As the last notes of the fanfare died away a great mass of men began pouring into the stadium. The massed bands of the Foot Guards followed by the Mounted Bands of the Life Guards, The Blues and Royals, Household Cavalry and The Royal Artillery.

     This was the biggest show ever staged anywhere by British Bands and in one word it was SPECTACULAR.

The two men behind the Musical Pageant were Major Aubrey Jackman, the producer and Lt Colonel Rodney Bashford, The Army’s Senior Director of Music and Director of Music at The Royal Military School of Music, Kneller Hall.

After the spectacular opening there was the Gaelic Gathering of the massed pipes, drums and Irish Regiments. Then in complete contrast was the massed bands and bugles of the Light Division, marching at their distinctive rifle pace, they performed the Light Fantastic which was a brilliant display of marching in slow and quick time.

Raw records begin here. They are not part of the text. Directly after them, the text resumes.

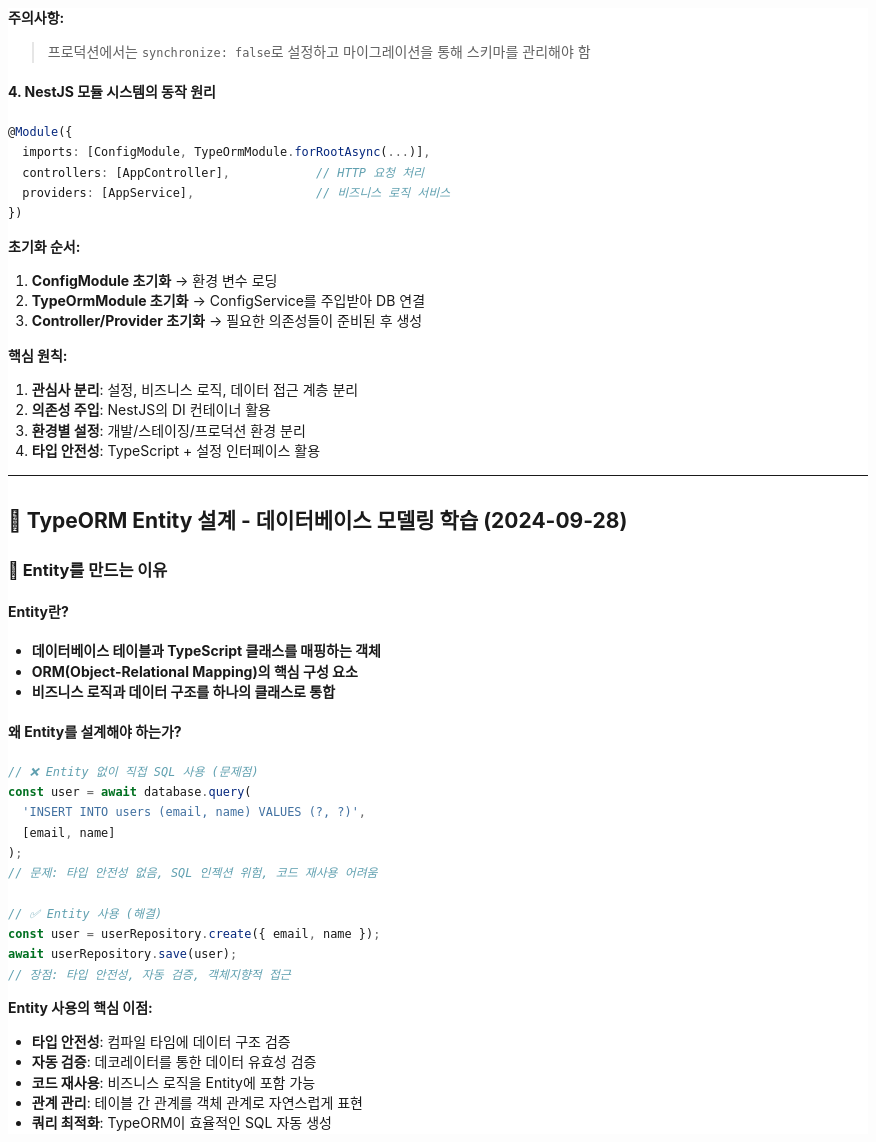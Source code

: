**주의사항:**
> 프로덕션에서는 `synchronize: false`로 설정하고 마이그레이션을 통해 스키마를 관리해야 함

#### **4. NestJS 모듈 시스템의 동작 원리**

```typescript
@Module({
  imports: [ConfigModule, TypeOrmModule.forRootAsync(...)],
  controllers: [AppController],            // HTTP 요청 처리
  providers: [AppService],                 // 비즈니스 로직 서비스
})
```

**초기화 순서:**
1. **ConfigModule 초기화** → 환경 변수 로딩
2. **TypeOrmModule 초기화** → ConfigService를 주입받아 DB 연결
3. **Controller/Provider 초기화** → 필요한 의존성들이 준비된 후 생성

**핵심 원칙:**
1. **관심사 분리**: 설정, 비즈니스 로직, 데이터 접근 계층 분리
2. **의존성 주입**: NestJS의 DI 컨테이너 활용
3. **환경별 설정**: 개발/스테이징/프로덕션 환경 분리
4. **타입 안전성**: TypeScript + 설정 인터페이스 활용

---

## 📝 TypeORM Entity 설계 - 데이터베이스 모델링 학습 (2024-09-28)

### 🎯 **Entity를 만드는 이유**

#### **Entity란?**
- **데이터베이스 테이블과 TypeScript 클래스를 매핑하는 객체**
- **ORM(Object-Relational Mapping)의 핵심 구성 요소**
- **비즈니스 로직과 데이터 구조를 하나의 클래스로 통합**

#### **왜 Entity를 설계해야 하는가?**

```typescript
// ❌ Entity 없이 직접 SQL 사용 (문제점)
const user = await database.query(
  'INSERT INTO users (email, name) VALUES (?, ?)',
  [email, name]
);
// 문제: 타입 안전성 없음, SQL 인젝션 위험, 코드 재사용 어려움

// ✅ Entity 사용 (해결)
const user = userRepository.create({ email, name });
await userRepository.save(user);
// 장점: 타입 안전성, 자동 검증, 객체지향적 접근
```

**Entity 사용의 핵심 이점:**
- **타입 안전성**: 컴파일 타임에 데이터 구조 검증
- **자동 검증**: 데코레이터를 통한 데이터 유효성 검증
- **코드 재사용**: 비즈니스 로직을 Entity에 포함 가능
- **관계 관리**: 테이블 간 관계를 객체 관계로 자연스럽게 표현
- **쿼리 최적화**: TypeORM이 효율적인 SQL 자동 생성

Then the musicians gathered together to form the biggest of big bands, more than 1500 musicians belting out tunes from the 1970’s.

But the high spot of the evening for me was the 1812 Overture. There were men in period dress firing muskets, The Guns of The Kings Troop Royal Horse Artillery firing as the music reached its dramatic climax, while the Armies of Bandsmen re-enacted The Battle of Borodino in music.

For the finale all the bands gathered on the turf to play together while giant search lights picked out the scenes and fireworks were launched.

It was the start of many musical pageants and many many more hours standing on that Wembley turf.

I played at another five of these pageants before I retired from the Army and each one was as good as the last.